Posted on March 21, 2019 by Mehedi Hassan in Cloud, Office 365, Windows, Windows 10 with 14 Comments

Back at Ignite 2018, Microsoft launched a new service called Windows Virtual Desktop that allowed users to run a multi-user Windows experience powered by Azure. The service first launched in a private preview, and Microsoft is today expanding the preview to let anyone try the service out.

Microsoft’s Windows Virtual Desktop is an Azure-powered service that lets users access a multi-session Windows 10 experience from anywhere. The service comes with Office 365 ProPlus integration for enterprise customers, as well as support for Windows Server Remote Desktop Services. The idea is that businesses can easily deploy and scale their Windows desktops and apps quickly and easily through the power of Azure.

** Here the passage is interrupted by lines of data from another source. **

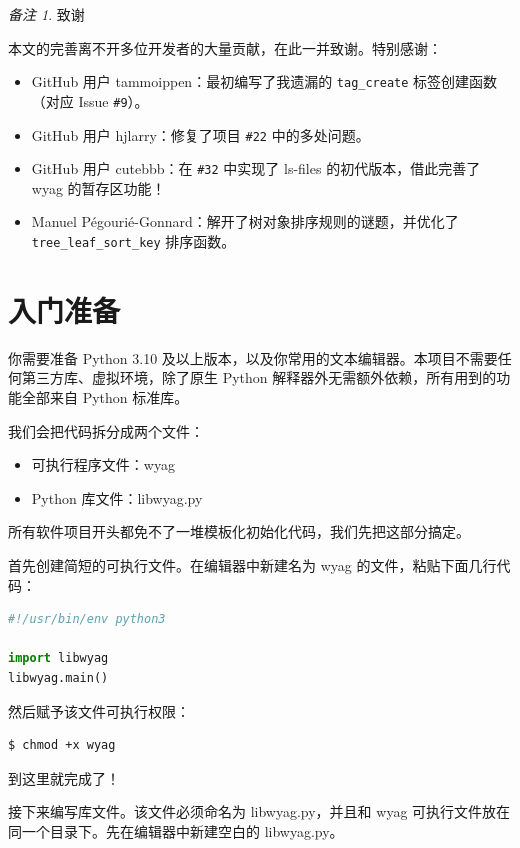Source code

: \documentclass{ctexart}
\theoremstyle{remark}
\newtheorem*{remark}{备注}
\theoremstyle{warningstyle}
\theoremstyle{warningstyle}
\begin{document}
\begin{remark}
致谢

本文的完善离不开多位开发者的大量贡献，在此一并致谢。特别感谢：
\begin{itemize}
    \item GitHub 用户 tammoippen：最初编写了我遗漏的 \verb|tag_create| 标签创建函数（对应 Issue \verb|#9|）。
    \item GitHub 用户 hjlarry：修复了项目 \verb|#22| 中的多处问题。
    \item GitHub 用户 cutebbb：在 \verb|#32| 中实现了 ls-files 的初代版本，借此完善了 wyag 的暂存区功能！
    \item Manuel Pégourié-Gonnard：解开了树对象排序规则的谜题，并优化了 \verb|tree_leaf_sort_key| 排序函数。
\end{itemize}
\end{remark}

\section{入门准备}

你需要准备 Python 3.10 及以上版本，以及你常用的文本编辑器。本项目不需要任何第三方库、虚拟环境，除了原生 Python 解释器外无需额外依赖，所有用到的功能全部来自 Python 标准库。

我们会把代码拆分成两个文件：
\begin{itemize}
    \item 可执行程序文件：wyag
    \item Python 库文件：libwyag.py
\end{itemize}
所有软件项目开头都免不了一堆模板化初始化代码，我们先把这部分搞定。

首先创建简短的可执行文件。在编辑器中新建名为 wyag 的文件，粘贴下面几行代码：
\begin{lstlisting}[language=Python]
#!/usr/bin/env python3

import libwyag
libwyag.main()
\end{lstlisting}
然后赋予该文件可执行权限：
\begin{lstlisting}[language=bash]
$ chmod +x wyag
\end{lstlisting}
到这里就完成了！

接下来编写库文件。该文件必须命名为 libwyag.py，并且和 wyag 可执行文件放在同一个目录下。先在编辑器中新建空白的 libwyag.py。
\end{document}
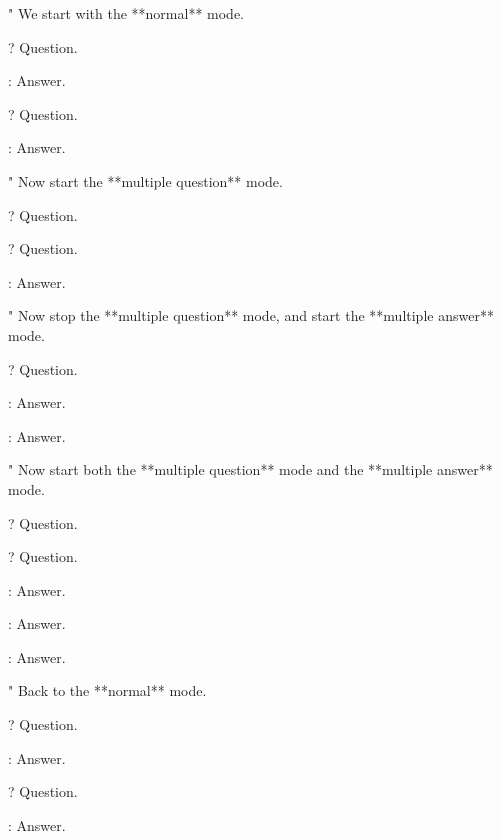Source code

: "
  We start with the **normal** mode.

?
  Question.

:
  Answer.

?
  Question.

:
  Answer.

"
  Now start the **multiple question** mode.

\EnableMultipleQuestion

?
  Question.

?
  Question.

:
  Answer.

"
  Now stop the **multiple question** mode, and start the **multiple answer** mode.

\DisableMultipleQuestion

\EnableMultipleAnswer

?
  Question.

:
  Answer.

:
  Answer.

"
  Now start both the **multiple question** mode and the **multiple answer** mode.

\EnableMultipleQuestion

\EnableMultipleAnswer

?
  Question.

?
  Question.

:
  Answer.

:
  Answer.

:
  Answer.

"
  Back to the **normal** mode.

\DisableMultipleQuestion

\DisableMultipleAnswer

?
  Question.

:
  Answer.

?
  Question.

:
  Answer.
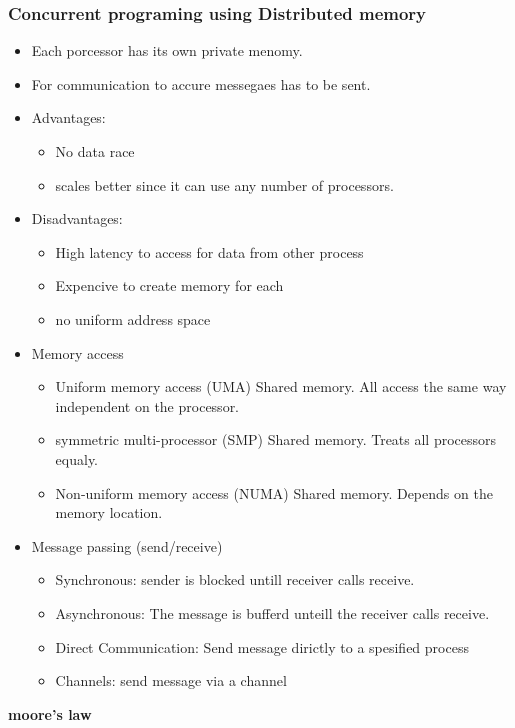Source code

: \subsubsection{Concurrent programing using Distributed memory}
\begin{itemize}
\item Each porcessor has its own private menomy.
\item For communication to accure messegaes has to be sent.
\item Advantages:
  \begin{itemize}
  \item No data race
  \item scales better since it can use any number of processors.
  \end{itemize}
\item Disadvantages:
  \begin{itemize}
  \item High latency to access for data from other process
  \item Expencive to create memory for each 
  \item no uniform address space
  \end{itemize}
\item Memory access
  \begin{itemize}
  \item Uniform memory access (UMA) Shared memory. All access the same way independent on the processor.
  \item symmetric multi-processor (SMP) Shared memory. Treats all processors equaly.
  \item Non-uniform memory access (NUMA) Shared memory. Depends on the memory location.
  \end{itemize}
\item Message passing (send/receive)
  \begin{itemize}
  \item Synchronous: sender is blocked untill receiver calls receive.
  \item Asynchronous: The message is bufferd unteill the receiver calls receive.
  \item Direct Communication: Send message dirictly to a spesified process
  \item Channels: send message via a channel
  \end{itemize}
\end{itemize}

\textbf{moore's law}

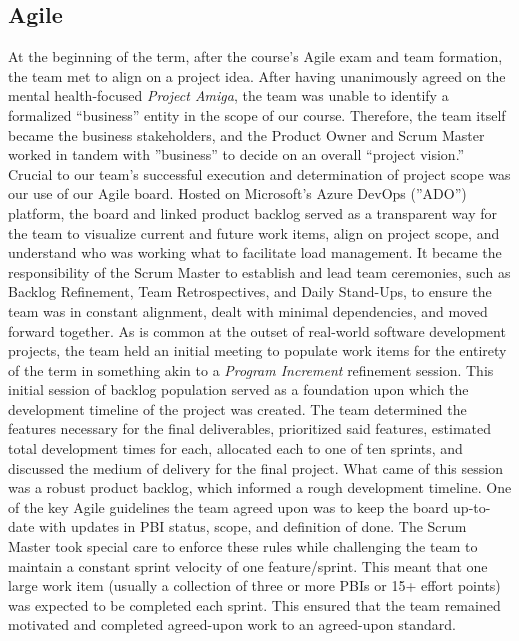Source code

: \documentclass[10pt,american english]{article}
\begin{document}
\subsection*{Agile}
At the beginning of the term, after the course's Agile exam and team formation, the team met to align on a project idea. After having unanimously agreed on the mental health-focused \textit{Project Amiga}, the team was unable to identify a formalized ``business'' entity in the scope of our course. Therefore, the team itself became the business stakeholders, and the Product Owner and Scrum Master worked in tandem with ''business'' to decide on an overall ``project vision.''
\newline
\newline
Crucial to our team's successful execution and determination of project scope was our use of our Agile board. Hosted on Microsoft's Azure DevOps (''ADO'') platform, the board and linked product backlog served as a transparent way for the team to visualize current and future work items, align on project scope, and understand who was working what to facilitate load management. It became the responsibility of the Scrum Master to establish and lead team ceremonies, such as Backlog Refinement, Team Retrospectives, and Daily Stand-Ups, to ensure the team was in constant alignment, dealt with minimal dependencies, and moved forward together.
\newline
\newline
As is common at the outset of real-world software development projects, the team held an initial meeting to populate work items for the entirety of the term in something akin to a \textit{Program Increment} refinement session. This initial session of backlog population served as a foundation upon which the development timeline of the project was created. The team determined the features necessary for the final deliverables, prioritized said features, estimated total development times for each, allocated each to one of ten sprints, and discussed the medium of delivery for the final project. What came of this session was a robust product backlog, which informed a rough development timeline.
\newline
\newline
One of the key Agile guidelines the team agreed upon was to keep the board up-to-date with updates in PBI status, scope, and definition of done. The Scrum Master took special care to enforce these rules while challenging the team to maintain a constant sprint velocity of one feature/sprint. This meant that one large work item (usually a collection of three or more PBIs or 15+ effort points) was expected to be completed each sprint. This ensured that the team remained motivated and completed agreed-upon work to an agreed-upon standard.
\end{document}
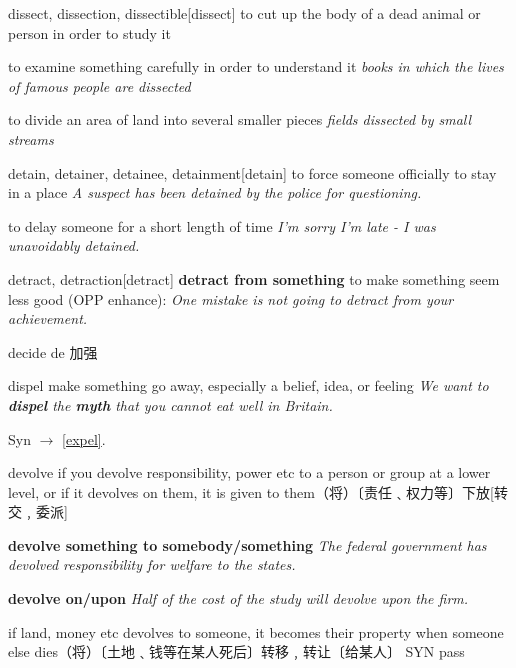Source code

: \begin{DefWord}{dissect, dissection, dissectible}[dissect]
    to cut up the body of a dead animal or person in order to study it

    to examine something carefully in order to understand it
    \textit{books in which the lives of famous people are dissected}

    to divide an area of land into several smaller pieces
    \textit{fields dissected by small streams}
\end{DefWord}

\begin{DefWord}{detain, detainer, detainee, detainment}[detain]
    to force someone officially to stay in a place
    \textit{A suspect has been detained by the police for questioning.}

    to delay someone for a short length of time
\textit{I'm sorry I'm late - I was unavoidably detained.}
\end{DefWord}

\begin{DefWord}{detract, detraction}[detract]
    \textbf{detract from something}
    to make something seem less good (OPP  enhance):
    \textit{One mistake is not going to detract from your achievement.}
\end{DefWord}

\begin{DefWord}{decide}
    de 加强
\end{DefWord}

\begin{DefWord}{dispel}
    make something go away, especially a belief, idea, or feeling
    \textit{We want to \textbf{dispel} the \textbf{myth} that you cannot eat well in Britain.}

    Syn $\rightarrow$ \ref{expel}.
\end{DefWord}

\begin{DefWord}{devolve}
    if you devolve responsibility, power etc to a person or group at a lower level, or if it devolves on them, it is given to them（将）〔责任﹑权力等〕下放[转交﹐委派]

    \textbf{devolve something to somebody/something}
    \textit{The federal government has devolved responsibility for welfare to the states.}

    \textbf{devolve on/upon}
    \textit{Half of the cost of the study will devolve upon the firm.}

    if land, money etc devolves to someone, it becomes their property when someone else dies（将）〔土地﹑钱等在某人死后〕转移﹐转让〔给某人〕 SYN  pass
\end{DefWord}

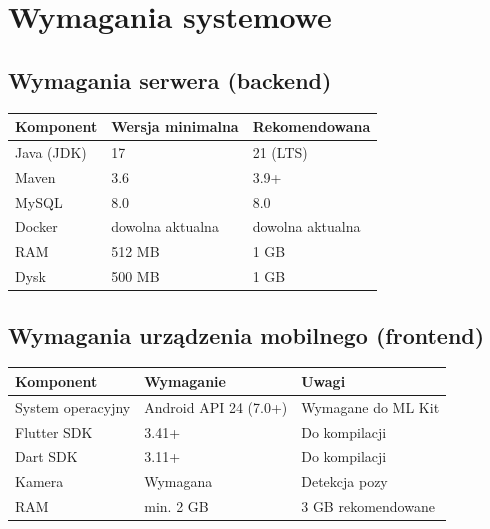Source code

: \documentclass[12pt,a4paper]{article}
\begin{document}
\section{Wymagania systemowe}

\subsection{Wymagania serwera (backend)}

\begin{center}
\begin{tabular}{lll}
  \toprule
  \textbf{Komponent} & \textbf{Wersja minimalna} & \textbf{Rekomendowana} \\
  \midrule
  Java (JDK)  & 17     & 21 (LTS) \\
  Maven       & 3.6    & 3.9+ \\
  MySQL       & 8.0    & 8.0 \\
  Docker      & dowolna aktualna & dowolna aktualna \\
  RAM         & 512 MB & 1 GB \\
  Dysk        & 500 MB & 1 GB \\
  \bottomrule
\end{tabular}
\end{center}

\subsection{Wymagania urządzenia mobilnego (frontend)}

\begin{center}
\begin{tabular}{lll}
  \toprule
  \textbf{Komponent} & \textbf{Wymaganie} & \textbf{Uwagi} \\
  \midrule
  System operacyjny & Android API 24 (7.0+) & Wymagane do ML Kit \\
  Flutter SDK       & 3.41+                 & Do kompilacji \\
  Dart SDK          & 3.11+                 & Do kompilacji \\
  Kamera            & Wymagana              & Detekcja pozy \\
  RAM               & min. 2 GB             & 3 GB rekomendowane \\
  \bottomrule
\end{tabular}
\end{center}

\newpage
\end{document}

Windows Virtual Desktop isn’t limited to Windows 10 only, and Microsoft is still offering Windows 7 as an option. But with Windows 7’s extended support ending in January 2020, Microsoft is offering three additional years of support for those who still want to set up Windows 7 virtual desktops on the service.

Microsoft says the company is also working with companies like Samsung and Citrix to further expand the functionality of the service, with users being able to access their Windows 10 desktop from Samsung DeX, for example.

You can find out more about Windows Virtual Desktop’s public preview here.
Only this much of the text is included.